- Fightin’ Poseidon
- Posts
- What This Summer Taught Me About Goal Setting
What This Summer Taught Me About Goal Setting
The Ambitious. The Adversary. The Reality.

Daily nudges and plods build strong men out of boys.
The Ambitious
If you’ve been following along with The Story of the Marsh Boy, we’re pausing this week to process through a lesson I’ve been learning over the summer about goal setting.

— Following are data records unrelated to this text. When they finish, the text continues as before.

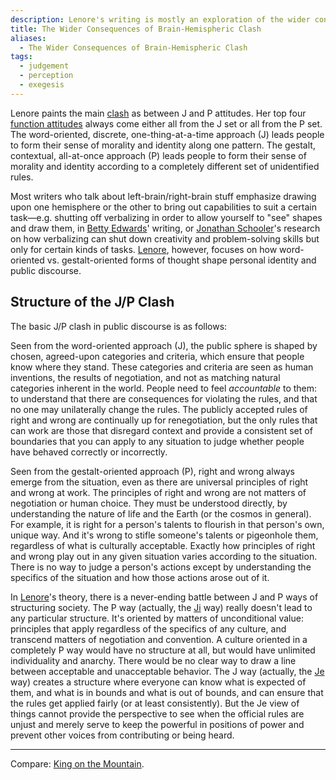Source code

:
 ```yaml
---
description: Lenore's writing is mostly an exploration of the wider consequences of brain-hemispheric clash—especially, its wider consequences in public discourse.
title: The Wider Consequences of Brain-Hemispheric Clash
aliases:
  - The Wider Consequences of Brain-Hemispheric Clash
tags:
  - judgement
  - perception
  - exegesis
---
```


Lenore paints the main [clash](../exegeses/type-clash) as between J and P attitudes. Her top four [function attitudes](../../fundamentals/function-attitude) always come either all from the J set or all from the P set. The word-oriented, discrete, one-thing-at-a-time approach (J) leads people to form their sense of morality and identity along one pattern. The gestalt, contextual, all-at-once approach (P) leads people to form their sense of morality and identity according to a completely different set of unidentified rules.

Most writers who talk about left-brain/right-brain stuff emphasize drawing upon one hemisphere or the other to bring out capabilities to suit a certain task—e.g. shutting off verbalizing in order to allow yourself to "see" shapes and draw them, in [Betty Edwards](http://www.drawright.com/)' writing, or [Jonathan Schooler](https://web.archive.org/web/20071014043731/http://www.lrdc.pitt.edu/page/SchoolerPage.htm)'s research on how verbalizing can shut down creativity and problem-solving skills but only for certain kinds of tasks. [Lenore](../../typologists/lenore-thomson), however, focuses on how word-oriented vs. gestalt-oriented forms of thought shape personal identity and public discourse.

## Structure of the J/P Clash

The basic J/P clash in public discourse is as follows:

Seen from the word-oriented approach (J), the public sphere is shaped by chosen, agreed-upon categories and criteria, which ensure that people know where they stand. These categories and criteria are seen as human inventions, the results of negotiation, and not as matching natural categories inherent in the world. People need to feel _accountable_ to them: to understand that there are consequences for violating the rules, and that no one may unilaterally change the rules. The publicly accepted rules of right and wrong are continually up for renegotiation, but the only rules that can work are those that disregard context and provide a consistent set of boundaries that you can apply to any situation to judge whether people have behaved correctly or incorrectly.

Seen from the gestalt-oriented approach (P), right and wrong always emerge from the situation, even as there are universal principles of right and wrong at work. The principles of right and wrong are not matters of negotiation or human choice. They must be understood directly, by understanding the nature of life and the Earth (or the cosmos in general). For example, it is right for a person's talents to flourish in that person's own, unique way. And it's wrong to stifle someone's talents or pigeonhole them, regardless of what is culturally acceptable. Exactly how principles of right and wrong play out in any given situation varies according to the situation. There is no way to judge a person's actions except by understanding the specifics of the situation and how those actions arose out of it.

In [Lenore](../../typologists/lenore-thomson)'s theory, there is a never-ending battle between J and P ways of structuring society. The P way (actually, the [Ji](../function-attitude/functions/judgement) way) really doesn't lead to any particular structure. It's oriented by matters of unconditional value: principles that apply regardless of the specifics of any culture, and transcend matters of negotiation and convention. A culture oriented in a completely P way would have no structure at all, but would have unlimited individuality and anarchy. There would be no clear way to draw a line between acceptable and unacceptable behavior. The J way (actually, the [Je](../function-attitude/functions/judgement) way) creates a structure where everyone can know what is expected of them, and what is in bounds and what is out of bounds, and can ensure that the rules get applied fairly (or at least consistently). But the Je view of things cannot provide the perspective to see when the official rules are unjust and merely serve to keep the powerful in positions of power and prevent other voices from contributing or being heard.

---

Compare: [King on the Mountain](../../king-on-the-mountain).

One of the reasons I started Fightin’ Poseidon was to create a space to work towards the goal of driving conversation and action around developing young boys into men. All around me I see boys in their late teens and early twenties stunted in growth. It’s like they’re stuck at twelve years old. Sorry, it’s not just a phase. If you’re tempted to think in those terms, the seven minutes it will take to listen to the excellent John Cleese reading Screwtape’s ninth letter will be the best seven minutes you spend today. There are multiple forces at work in this lack of development. Some of those forces are cultural, some are spiritual, some are propaganda, some come from within while others come from without, some forces are intentionally direct while others are collateral damage.
My reaction as a man has been, “I’ve got to do something.”
In the ambition to fortify some small wall against being stuck at twelve years old in my own son, I’ve leaned into creating a rite of passage this year. This has included some of my favorite difficult and highly adventurous hikes, reading books, and strenuous physical activity. There were other activities we talked about but never got off the ground. We made plans and set goals for each of them.
One of these goals was to read The River of Doubt: Theodore Rosevelt’s Darkest Journey by Candace Millard. The progress began to plod and even though the book was well written, it was more an ambitious grind through suffering in the Amazon rainforest. My son wasn’t drawn into it, and honestly I began to lose interest myself. I began to question if there was value in pushing him to read it or if it was only that internal nagging not to leave a book unfinished. I let him stop. I finished the book on my own and came away with a far less idealized picture of Roosevelt. yes, he was a lion of a man, but I wish he had channeled that towards his family. We moved on to our next planned book, Live Like a Narnian by Joe Rigney, which he’s far more excited about.
Another one of our goals was to ruck 100 miles together over the summer. If you’re not familiar with rucking, it’s basically walking while carrying weight. We were making good progress towards our goal until summer camps hit. Then they were involved with a play production around the life of Hudson Taylor. The rhythm and momentum got lost in the breaks and it’s been tough to recover it. Then school started and the schedule filled with demands. I shortened our goal but I felt irritated about it. I had these grand plans for us to achieve and I’d fallen short on several.
The Adversary
I mentioned a moment ago that some of the forces that keep our boys from turning into men, or keep men from being effective, are spiritual. We talk about how Satan is the bad guy of the Bible, right? But did you know that Satan is more a title than a proper name? There’s some scholarly work done by the late Michael Heiser about ancient Hebrew syntax and definite articles, but without diving down that hole, The Satan is the adversary. Elsewhere in Scripture (Zechariah 3:1-2, Revelation 12:10), he’s called the accuser. Accusation is one of his prime tools to neuter the usefulness of boys and men. He will use any angle to accuse, as well.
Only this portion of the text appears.